What this task involves ->
Look below for the line that contains "agree on and", then copy it and each following line exactly, through and including the line that contains "### Exploring use cases".

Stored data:
________________________________________

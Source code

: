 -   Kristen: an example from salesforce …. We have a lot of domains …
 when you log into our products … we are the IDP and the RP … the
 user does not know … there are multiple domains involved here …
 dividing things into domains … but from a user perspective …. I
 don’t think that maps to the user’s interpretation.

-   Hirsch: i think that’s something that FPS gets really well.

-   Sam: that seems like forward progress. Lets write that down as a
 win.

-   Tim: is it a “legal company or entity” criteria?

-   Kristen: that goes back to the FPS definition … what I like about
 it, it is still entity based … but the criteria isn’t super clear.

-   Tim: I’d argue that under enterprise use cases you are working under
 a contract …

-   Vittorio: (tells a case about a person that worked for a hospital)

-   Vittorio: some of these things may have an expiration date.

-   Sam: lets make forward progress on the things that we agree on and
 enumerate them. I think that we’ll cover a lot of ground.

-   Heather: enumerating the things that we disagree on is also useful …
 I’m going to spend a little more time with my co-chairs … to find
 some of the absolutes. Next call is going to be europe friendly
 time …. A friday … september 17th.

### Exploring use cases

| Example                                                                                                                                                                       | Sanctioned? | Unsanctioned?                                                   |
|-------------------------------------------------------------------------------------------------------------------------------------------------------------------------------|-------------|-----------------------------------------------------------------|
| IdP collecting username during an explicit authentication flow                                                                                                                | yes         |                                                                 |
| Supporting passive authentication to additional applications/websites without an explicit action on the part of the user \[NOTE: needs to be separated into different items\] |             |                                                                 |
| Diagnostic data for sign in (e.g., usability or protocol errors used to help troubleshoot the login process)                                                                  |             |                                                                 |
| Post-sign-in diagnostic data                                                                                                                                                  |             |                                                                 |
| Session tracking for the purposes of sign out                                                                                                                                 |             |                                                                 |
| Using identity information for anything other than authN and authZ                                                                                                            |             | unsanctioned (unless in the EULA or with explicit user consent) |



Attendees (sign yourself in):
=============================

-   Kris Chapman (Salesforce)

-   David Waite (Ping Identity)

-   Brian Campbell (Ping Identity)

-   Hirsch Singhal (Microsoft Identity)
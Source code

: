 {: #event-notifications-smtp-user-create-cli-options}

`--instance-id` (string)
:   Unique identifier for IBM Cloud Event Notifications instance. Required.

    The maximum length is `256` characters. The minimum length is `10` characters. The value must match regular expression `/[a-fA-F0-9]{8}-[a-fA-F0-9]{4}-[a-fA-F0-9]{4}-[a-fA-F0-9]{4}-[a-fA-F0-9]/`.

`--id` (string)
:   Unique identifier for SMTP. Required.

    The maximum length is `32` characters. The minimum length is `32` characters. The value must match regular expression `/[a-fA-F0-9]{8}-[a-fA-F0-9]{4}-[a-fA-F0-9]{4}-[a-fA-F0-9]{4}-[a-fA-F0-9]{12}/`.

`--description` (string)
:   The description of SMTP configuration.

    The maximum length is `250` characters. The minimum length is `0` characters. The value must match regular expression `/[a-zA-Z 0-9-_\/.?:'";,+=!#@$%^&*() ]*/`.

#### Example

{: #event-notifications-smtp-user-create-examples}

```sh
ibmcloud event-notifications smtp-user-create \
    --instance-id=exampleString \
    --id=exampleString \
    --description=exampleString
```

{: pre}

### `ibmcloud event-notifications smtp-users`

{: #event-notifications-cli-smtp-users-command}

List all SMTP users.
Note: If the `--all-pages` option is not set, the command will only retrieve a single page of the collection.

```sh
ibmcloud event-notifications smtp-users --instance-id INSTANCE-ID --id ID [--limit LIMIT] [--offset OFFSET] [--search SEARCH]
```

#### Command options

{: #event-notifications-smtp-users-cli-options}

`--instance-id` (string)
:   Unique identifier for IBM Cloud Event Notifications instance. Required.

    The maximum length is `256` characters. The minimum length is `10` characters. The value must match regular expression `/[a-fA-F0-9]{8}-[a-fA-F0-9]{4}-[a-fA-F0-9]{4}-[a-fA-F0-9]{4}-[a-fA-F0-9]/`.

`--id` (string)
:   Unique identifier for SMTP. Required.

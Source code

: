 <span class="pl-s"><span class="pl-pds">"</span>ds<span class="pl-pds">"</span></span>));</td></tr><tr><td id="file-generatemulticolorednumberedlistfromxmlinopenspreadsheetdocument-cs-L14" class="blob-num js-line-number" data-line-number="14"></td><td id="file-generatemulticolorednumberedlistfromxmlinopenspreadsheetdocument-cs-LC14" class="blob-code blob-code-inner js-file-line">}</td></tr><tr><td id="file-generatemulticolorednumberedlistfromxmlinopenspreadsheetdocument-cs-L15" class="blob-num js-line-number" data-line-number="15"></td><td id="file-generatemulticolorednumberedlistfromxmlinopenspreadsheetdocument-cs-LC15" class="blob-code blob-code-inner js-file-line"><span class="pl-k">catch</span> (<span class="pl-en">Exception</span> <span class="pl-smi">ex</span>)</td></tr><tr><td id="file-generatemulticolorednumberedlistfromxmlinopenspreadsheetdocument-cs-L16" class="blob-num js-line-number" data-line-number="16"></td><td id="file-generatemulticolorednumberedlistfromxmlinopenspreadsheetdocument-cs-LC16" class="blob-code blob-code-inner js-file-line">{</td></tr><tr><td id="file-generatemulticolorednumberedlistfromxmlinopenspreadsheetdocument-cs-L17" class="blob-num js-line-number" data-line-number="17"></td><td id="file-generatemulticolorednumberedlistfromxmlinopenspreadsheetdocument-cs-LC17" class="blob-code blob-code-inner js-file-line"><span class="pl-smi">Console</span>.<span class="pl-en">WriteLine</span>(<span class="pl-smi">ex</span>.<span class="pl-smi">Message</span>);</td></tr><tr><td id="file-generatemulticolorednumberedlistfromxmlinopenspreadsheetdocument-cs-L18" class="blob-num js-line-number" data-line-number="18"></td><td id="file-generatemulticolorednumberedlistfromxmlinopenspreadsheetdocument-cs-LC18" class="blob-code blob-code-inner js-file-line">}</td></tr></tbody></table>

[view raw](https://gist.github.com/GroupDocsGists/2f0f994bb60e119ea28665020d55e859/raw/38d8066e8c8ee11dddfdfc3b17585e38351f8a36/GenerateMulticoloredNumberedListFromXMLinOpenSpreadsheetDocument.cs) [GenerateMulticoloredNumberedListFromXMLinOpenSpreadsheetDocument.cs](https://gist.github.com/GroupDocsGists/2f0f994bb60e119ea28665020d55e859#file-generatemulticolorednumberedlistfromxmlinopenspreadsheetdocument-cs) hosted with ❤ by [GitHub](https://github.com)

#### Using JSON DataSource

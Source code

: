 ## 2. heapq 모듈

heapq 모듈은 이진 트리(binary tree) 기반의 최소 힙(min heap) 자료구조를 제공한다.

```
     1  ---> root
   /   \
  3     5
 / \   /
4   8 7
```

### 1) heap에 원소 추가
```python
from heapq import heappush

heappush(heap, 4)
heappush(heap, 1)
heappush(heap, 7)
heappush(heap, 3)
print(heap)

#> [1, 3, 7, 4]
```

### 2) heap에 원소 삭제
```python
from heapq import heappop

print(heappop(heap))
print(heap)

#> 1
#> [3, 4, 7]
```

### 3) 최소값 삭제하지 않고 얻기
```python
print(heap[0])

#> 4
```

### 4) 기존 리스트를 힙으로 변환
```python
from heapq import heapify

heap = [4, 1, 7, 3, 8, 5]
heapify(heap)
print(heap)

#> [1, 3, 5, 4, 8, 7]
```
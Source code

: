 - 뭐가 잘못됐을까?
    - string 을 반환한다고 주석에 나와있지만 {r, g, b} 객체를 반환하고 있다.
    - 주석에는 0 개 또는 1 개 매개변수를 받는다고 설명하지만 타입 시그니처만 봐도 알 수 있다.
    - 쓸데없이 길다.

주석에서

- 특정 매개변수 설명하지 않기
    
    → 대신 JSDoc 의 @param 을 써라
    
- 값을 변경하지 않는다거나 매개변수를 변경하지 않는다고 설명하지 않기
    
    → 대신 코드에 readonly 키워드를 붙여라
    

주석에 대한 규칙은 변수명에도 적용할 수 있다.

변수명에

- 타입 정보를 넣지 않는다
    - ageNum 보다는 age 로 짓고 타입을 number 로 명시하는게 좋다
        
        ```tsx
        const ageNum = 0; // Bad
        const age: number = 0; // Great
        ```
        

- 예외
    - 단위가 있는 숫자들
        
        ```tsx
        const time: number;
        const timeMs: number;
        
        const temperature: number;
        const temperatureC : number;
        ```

________________________________________

Task response ->
-   Sam: lets make forward progress on the things that we agree on and
 enumerate them. I think that we’ll cover a lot of ground.

-   Heather: enumerating the things that we disagree on is also useful …
 I’m going to spend a little more time with my co-chairs … to find
 some of the absolutes. Next call is going to be europe friendly
 time …. A friday … september 17th.

### Exploring use cases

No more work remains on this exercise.